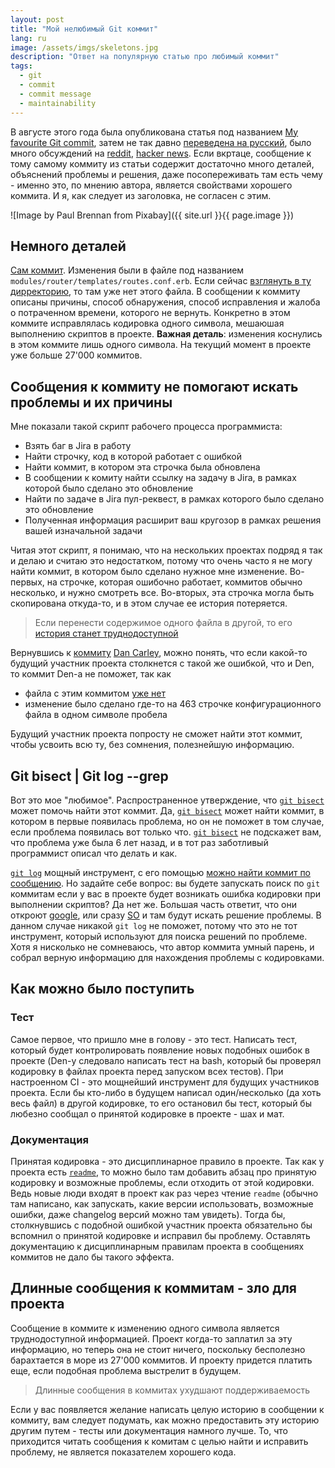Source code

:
 ```yaml
---
layout: post
title: "Мой нелюбимый Git коммит"
lang: ru
image: /assets/imgs/skeletons.jpg
description: "Ответ на популярную статью про любимый коммит"
tags: 
  - git
  - commit
  - commit message
  - maintainability
---
```


В августе этого года была опубликована статья под названием [My favourite Git commit](https://fatbusinessman.com/2019/my-favourite-git-commit),
затем не так давно [переведена на русский](https://habr.com/ru/company/flant/blog/472278/),
было много обсуждений на [reddit](https://www.reddit.com/r/programming/comments/djnp8k/my_favourite_git_commit/),
[hacker news](https://news.ycombinator.com/item?id=21289827). Если вкртаце, 
сообщение к тому самому коммиту из статьи содержит достаточно много деталей, 
объяснений проблемы и решения, даже посопереживать там есть чему - именно это, по
мнению автора, является свойствами хорошего коммита. И я, как следует из заголовка,
не согласен с этим.

![Image by Paul Brennan from Pixabay]({{ site.url }}{{ page.image }})

<!--more-->

## Немного деталей 
[Сам коммит](https://github.com/alphagov/govuk-puppet/commit/63b36f93bf75a848e2125008aa1e880c5861cf46). Изменения были в
файле под названием `modules/router/templates/routes.conf.erb`. Если сейчас 
[взглянуть в ту дирректорию](https://github.com/alphagov/govuk-puppet/tree/master/modules/router/templates/), то там
уже нет этого файла. В сообщении к коммиту описаны причины, способ обнаружения, способ исправления и жалоба о 
потраченном времени, которого не вернуть. Конкретно в этом коммите исправлялась кодировка одного символа, мешаюшая
выполнению скриптов в проекте. **Важная деталь**: изменения коснулись в этом коммите лишь одного символа.
На текущий момент в проекте уже больше 27'000 коммитов. 

## Сообщения к коммиту не помогают искать проблемы и их причины
Мне показали такой скрипт рабочего процесса программиста:
- Взять баг в Jira в работу
- Найти строчку, код в которой работает с ошибкой
- Найти коммит, в котором эта строчка была обновлена
- В сообщении к комиту найти ссылку на задачу в Jira, в рамках которой было сделано это обновление
- Найти по задаче в Jira пул-реквест, в рамках которого было сделано это обновление
- Полученная информация расширит ваш кругозор в рамках решения вашей изначальной задачи

Читая этот скрипт, я понимаю, что на нескольких проектах подряд я так и делаю и считаю это недостатком, потому что 
очень часто я не могу найти коммит, в котором было сделано нужное мне изменение. Во-первых, на строчке, которая 
ошибочно работает, коммитов обычно несколько, и нужно смотреть все. Во-вторых, эта строчка могла быть скопирована 
откуда-то, и в этом случае ее история потеряется. 

> Если перенести содержимое одного файла в другой, то его 
[история станет труднодоступной](https://stackoverflow.com/a/16937834/3422245)

Вернувшись к [коммиту](https://github.com/alphagov/govuk-puppet/commit/63b36f93bf75a848e2125008aa1e880c5861cf46) 
[Dan Carley](https://twitter.com/dancarley), можно понять, что если какой-то будущий участник проекта столкнется с 
такой же ошибкой, что и Den, то коммит Den-а не поможет, так как
- файла с этим коммитом [уже нет](https://github.com/alphagov/govuk-puppet/tree/master/modules/router/templates/)
- изменение было сделано где-то на 463 строчке конфигурационного файла в одном символе пробела

Будущий участник проекта попросту не сможет найти этот коммит, чтобы усвоить всю ту, без сомнения, полезнейшую
информацию.

## Git bisect | Git log --grep

Вот это мое "любимое". Распространенное утверждение, что [`git bisect`](https://git-scm.com/docs/git-bisect)
может помочь найти этот коммит. Да, [`git bisect`](https://git-scm.com/docs/git-bisect) может найти коммит, в котором 
в первые появилась проблема, но он не поможет в том случае, если проблема появилась вот только что. [`git bisect`](https://git-scm.com/docs/git-bisect)
не подскажет вам, что проблема уже была 6 лет назад, и в тот раз заботливый программист описал что делать и как.

[`git log`](https://www.git-scm.com/docs/git-log) мощный инструмент, с его помощью 
[можно найти коммит по сообщению](https://stackoverflow.com/a/7124949/3422245). Но задайте себе вопрос: 
вы будете запускать поиск по `git` коммитам если у вас в проекте будет возникать ошибка кодировки 
при выполнении скриптов? Да нет же. Большая часть ответит, что они откроют [google](https://www.google.com/), 
или сразу [SO](https://stackoverflow.com/) и там будут искать решение проблемы. В данном случае никакой `git log` не 
поможет, потому что это не тот инструмент, который используют для поиска решений по проблеме. Хотя я нисколько 
не сомневаюсь, что автор коммита умный парень, и собрал верную информацию для нахождения проблемы с кодировками. 

## Как можно было поступить

### Тест
Самое первое, что пришло мне в голову - это тест. Написать тест, который будет контролировать появление
новых подобных ошибок в проекте (Den-у следовало написать тест на bash, который бы проверял кодировку в файлах 
проекта перед запуском всех тестов). При настроенном CI - это мощнейший инструмент для будущих участников проекта.
Если бы кто-либо в будущем написал один/несколько (да хоть весь файл) в другой кодировке, то его остановил бы 
тест, который бы любезно сообщал о принятой кодировке в проекте - шах и мат.

### Документация
Принятая кодировка - это дисциплинарное правило в проекте. Так как у проекта есть 
[`readme`](https://github.com/alphagov/govuk-puppet/blob/master/README.md), то можно было там добавить абзац про 
принятую кодировку и возможные проблемы, если отходить от этой кодировки. Ведь новые люди входят в проект как раз 
через чтение `readme` (обычно там написано, как запускать, какие версии использовать, возможные ошибки, даже changelog 
версий можно там увидеть). Тогда бы, столкнувшись с подобной ошибкой участник проекта обязательно бы вспомнил о принятой 
кодировке и исправил бы проблему. Оставлять документацию к дисциплинарным правилам проекта в сообщениях коммитов 
не дало бы такого эффекта.

## Длинные сообщения к коммитам - зло для проекта
Сообщение в коммите к изменению одного символа является труднодоступной 
информацией. Проект когда-то заплатил за эту информацию, но теперь она 
не стоит ничего, поскольку бесполезно барахтается в море из 27'000 коммитов. 
И проекту придется платить еще, если подобная проблема выстрелит в будущем.

> Длинные сообщения в коммитах ухудшают поддерживаемость

Если у вас появляется желание написать целую историю в сообщении к коммиту, вам 
следует подумать, как можно предоставить эту историю другим путем - тесты или 
документация намного лучше. То, что приходится читать сообщения к комитам с целью найти и исправить
проблему, не является показателем хорошего кода.

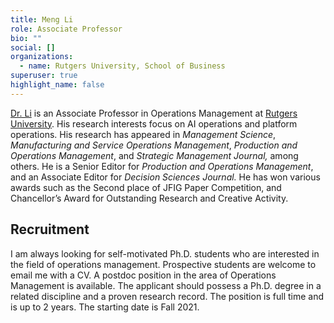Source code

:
 ```yaml
---
title: Meng Li
role: Associate Professor
bio: ""
social: []
organizations:
  - name: Rutgers University, School of Business
superuser: true
highlight_name: false
---
```

[Dr. Li](https://business.camden.rutgers.edu/faculty-profiles/dr-meng-michael-li/) is an Associate Professor in Operations Management at [Rutgers University](https://www.rutgers.edu/). His research interests focus on AI operations and platform operations. His research has appeared in *Management Science*, *Manufacturing and Service Operations Management*, *Production and Operations Management*, and *Strategic Management Journal,* among others. He is a Senior Editor for *Production and Operations Management*, and an Associate Editor for *Decision Sciences Journal.* He has won various awards such as the Second place of JFIG Paper Competition, and Chancellor’s Award for Outstanding Research and Creative Activity.

## **Recruitment** 


I am always looking for self-motivated Ph.D. students who are interested in the field of operations management. Prospective students are welcome to email me with a CV.
A postdoc position in the area of Operations Management is available. The applicant should possess a Ph.D. degree in a related discipline and a proven research record. The position is full time and is up to 2 years. The starting date is Fall 2021.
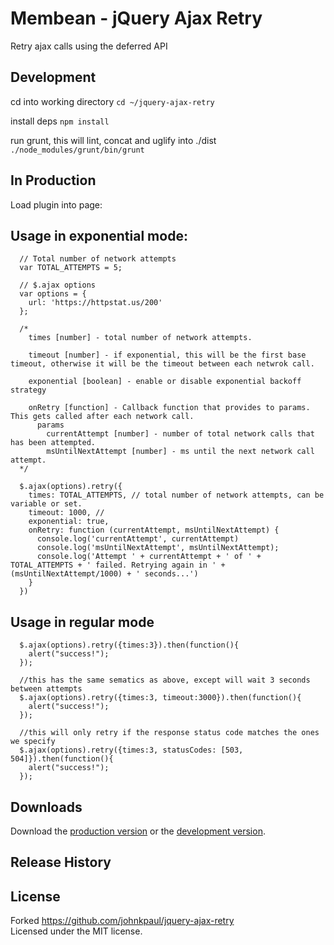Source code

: # Membean - jQuery Ajax Retry

Retry ajax calls using the deferred API

## Development

cd into working directory
```cd ~/jquery-ajax-retry```

install deps
```npm install```

run grunt, this will lint, concat and uglify into ./dist
```./node_modules/grunt/bin/grunt```


## In Production

Load plugin into page:

[min]: https://raw.githubusercontent.com/membean/jquery-ajax-retry/master/dist/jquery.ajax-retry.min.js

## Usage in exponential mode:

```
  // Total number of network attempts
  var TOTAL_ATTEMPTS = 5;

  // $.ajax options
  var options = {
    url: 'https://httpstat.us/200'
  };

  /*
    times [number] - total number of network attempts.

    timeout [number] - if exponential, this will be the first base timeout, otherwise it will be the timeout between each netwrok call.

    exponential [boolean] - enable or disable exponential backoff strategy

    onRetry [function] - Callback function that provides to params. This gets called after each network call.
      params
        currentAttempt [number] - number of total network calls that has been attempted.
        msUntilNextAttempt [number] - ms until the next network call attempt.
  */

  $.ajax(options).retry({
    times: TOTAL_ATTEMPTS, // total number of network attempts, can be variable or set.
    timeout: 1000, //
    exponential: true,
    onRetry: function (currentAttempt, msUntilNextAttempt) {
      console.log('currentAttempt', currentAttempt)
      console.log('msUntilNextAttempt', msUntilNextAttempt);
      console.log('Attempt ' + currentAttempt + ' of ' + TOTAL_ATTEMPTS + ' failed. Retrying again in ' + (msUntilNextAttempt/1000) + ' seconds...')
    }
  })
```

## Usage in regular mode
```
  $.ajax(options).retry({times:3}).then(function(){
    alert("success!");
  });  

  //this has the same sematics as above, except will wait 3 seconds between attempts
  $.ajax(options).retry({times:3, timeout:3000}).then(function(){
    alert("success!");
  });  

  //this will only retry if the response status code matches the ones we specify
  $.ajax(options).retry({times:3, statusCodes: [503, 504]}).then(function(){
    alert("success!");
  });
```

## Downloads

Download the [production version][min] or the [development version][max].

[min]: https://raw.githubusercontent.com/membean/jquery-ajax-retry/master/dist/jquery.ajax-retry.min.js
[max]: https://raw.githubusercontent.com/membean/jquery-ajax-retry/master/dist/jquery.ajax-retry.js


## Release History

## License
Forked https://github.com/johnkpaul/jquery-ajax-retry  
Licensed under the MIT license.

**Prompt**
Leaving every picture behind, retype the entries above exactly, from the first line through the line with "не согласен с этим.", and stop there.

**Answer to this problem**
Source code

:
 ```yaml
---
layout: post
title: "Мой нелюбимый Git коммит"
lang: ru
image: /assets/imgs/skeletons.jpg
description: "Ответ на популярную статью про любимый коммит"
tags: 
  - git
  - commit
  - commit message
  - maintainability
---
```


В августе этого года была опубликована статья под названием [My favourite Git commit](https://fatbusinessman.com/2019/my-favourite-git-commit),
затем не так давно [переведена на русский](https://habr.com/ru/company/flant/blog/472278/),
было много обсуждений на [reddit](https://www.reddit.com/r/programming/comments/djnp8k/my_favourite_git_commit/),
[hacker news](https://news.ycombinator.com/item?id=21289827). Если вкртаце, 
сообщение к тому самому коммиту из статьи содержит достаточно много деталей, 
объяснений проблемы и решения, даже посопереживать там есть чему - именно это, по
мнению автора, является свойствами хорошего коммита. И я, как следует из заголовка,
не согласен с этим.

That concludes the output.